Have you ever needed to export all the clips in your Final Cut Pro X timeline as separate, individual files? This week on MacBreak Studio, Steve Martin from Ripple Training shows us how to do just that by using Frame.io.

While it’s been possible for awhile to export individual timeline clips from FCP X by first sending the project XML to Resolve, today Steve shows us a faster and easier way.

Frame.io is a file sharing and review service for video. But you can also use it to create local copies of timeline clips.

Frame.io comprises both a web app and local helper app. You will need an account for the website for this process to work. The key is to launch the helper app, go to preferences, and set a local render output location. Note this option is only available for Final Cut Pro X.

Now in Final Cut Pro X, you may want to use the timecode effect in Final Cut’s Effects browser to add timecode and clip name information to each of your clips.

Next, use the Share menu to select the Frame.io preset that gets installed when you download the helper app from the App Store. You then choose a project to upload your clips to (even if you aren’t uploading anything). Choose to export “Clips” rather than the timeline, and click Upload. Because you changed preferences, you’ll now be prompted to identify where you want the local clips stored.

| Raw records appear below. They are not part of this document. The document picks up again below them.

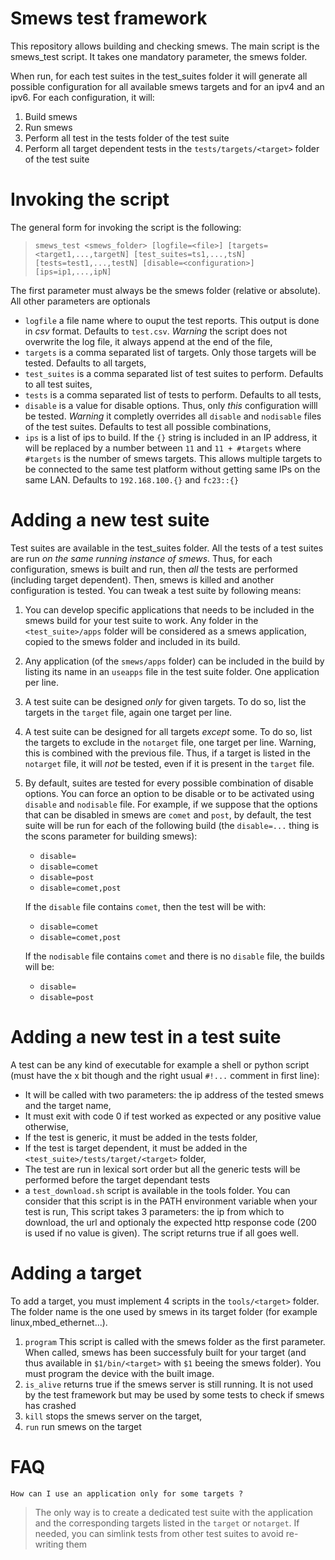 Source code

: Smews test framework
====================

This repository allows building and checking smews.
The main script is the smews_test script. It takes one mandatory parameter,
the smews folder. 

When run, for each test suites in the test_suites folder it will generate all
possible configuration for all available smews targets and for an ipv4 and an
ipv6. For each configuration, it will:

1. Build smews
2. Run smews
3. Perform all test in the tests folder of the test suite
4. Perform all target dependent tests in the `tests/targets/<target>` folder of the test suite


Invoking the script
===================

The general form for invoking the script is the following:

> `smews_test <smews_folder> [logfile=<file>] [targets=<target1,...,targetN] [test_suites=ts1,...,tsN] [tests=test1,...,testN] [disable=<configuration>] [ips=ip1,...,ipN]`

The first parameter must always be the smews folder (relative or absolute). All
other parameters are optionals

*  `logfile` a file name where to ouput the test reports. This output is done in *csv* format. Defaults to `test.csv`. *Warning* the script does not overwrite the log file, it always append at the end of the file,
*  `targets` is a comma separated list of targets. Only those targets will be tested. Defaults to all targets,
*  `test_suites` is a comma separated list of test suites to perform. Defaults to all test suites,
*  `tests` is a comma separated list of tests to perform. Defaults to all tests,
*  `disable` is a value for disable options. Thus, only *this* configuration
   willl be tested. *Warning* it completly overrides all `disable` and
   `nodisable` files of the test suites. Defaults to test all possible combinations,
*  `ips` is a list of ips to build. If the `{}` string is included in an IP
   address, it will be replaced by a number between `11` and `11 + #targets`
   where `#targets` is the number of smews targets. This allows multiple
   targets to be connected to the same test platform without getting same IPs
   on the same LAN. Defaults to `192.168.100.{}` and `fc23::{}`

Adding a new test suite
=======================

Test suites are available in the test_suites folder. All the tests of a test
suites are run *on the same running instance of smews*. Thus, for each
configuration, smews is built and run, then *all* the tests are performed
(including target dependent). Then, smews is killed and another configuration
is tested. You can tweak a test suite by following means:

1. You can develop specific applications that needs to be included in the smews
   build for your test suite to work. Any folder in the `<test_suite>/apps`
   folder will be considered as a smews application, copied to the smews folder
   and included in its build.

2. Any application (of the `smews/apps` folder) can be included in the build by
   listing its name in an `useapps` file in the test suite folder. One application
   per line.

3. A test suite can be designed *only* for given targets. To do so, list the targets
   in the `target` file, again one target per line.

4. A test suite can be designed for all targets *except* some. To do so, list
   the targets to exclude in the `notarget` file, one target per line. Warning,
   this is combined with the previous file. Thus, if a target is listed in the
   `notarget` file, it will *not* be tested, even if it is present in the
   `target` file.

5. By default, suites are tested for every possible combination of disable
   options. You can force an option to be disable or to be activated using
   `disable` and `nodisable` file. For example, if we suppose that the options
   that can be disabled in smews are `comet` and `post`, by default, the test
   suite will be run for each of the following build (the `disable=...` thing is
   the scons parameter for building smews):
   *   `disable=`
   *   `disable=comet`
   *   `disable=post`
   *   `disable=comet,post`

   If the `disable` file contains `comet`, then the test will be with:
   *   `disable=comet`
   *   `disable=comet,post`

   If the `nodisable` file contains `comet` and there is no `disable` file, the
   builds will be:
   *   `disable=`
   *   `disable=post`

Adding a new test in a test suite
=================================

A test can be any kind of executable for example a shell or python script (must
have the x bit though and the right usual `#!...` comment in first line):

*   It will be called with two parameters: the ip address of the tested smews and the target name,
*   It must exit with code 0 if test worked as expected or any positive value otherwise,
*   If the test is generic, it must be added in the tests folder,
*   If the test is target dependent, it must be added in the `<test_suite>/tests/target/<target>` folder,
*   The test are run in lexical sort order but all the generic tests will be
    performed before the target dependant tests
*   a `test_download.sh` script is available in the tools folder. You can consider
    that this script is in the PATH environment variable when your test is run,
    This script takes 3 parameters: the ip from which to download, the url and
    optionaly the expected http response code (200 is used if no value is
    given). The script returns true if all goes well.

Adding a target
===============

To add a target, you must implement 4 scripts in the `tools/<target>`
folder. The folder name is the one used by smews in its target folder
(for example linux,mbed_ethernet...).

1. `program` This script is called with the smews folder as the first
   parameter. When called, smews has been successfuly built for your target
   (and thus available in `$1/bin/<target>` with `$1` beeing the smews folder). You
   must program the device with the built image.
2. `is_alive` returns true if the smews server is still running. It is not used
   by the test framework but may be used by some tests to check if smews has crashed
3. `kill` stops the smews server on the target,
4. `run` run smews on the target

FAQ
===
`How can I use an application only for some targets ?`
> The only way is to create a dedicated test suite with the application and the corresponding targets listed in the `target` or `notarget`. If needed, you can simlink tests from other test suites to avoid re-writing them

From there, the export process starts, and frame.io waits for all the clips to finish exporting before uploading anything. So all you have to do is cancel the upload! The export process will continue until it’s completed, and you’ll find all your clips in the location you specified. Note that each clip is placed into its own folder, so if you want all your clips in a single folder, you’ll have to do some clean up in the Finder. Also, frame.io outputs a full timeline version in addition to the individual clips, so if you don’t want that you can delete it.

All the good details above. If you want work faster in Final Cut Pro X, check out our Warp Speed Editing in Final Cut Pro X tutorial.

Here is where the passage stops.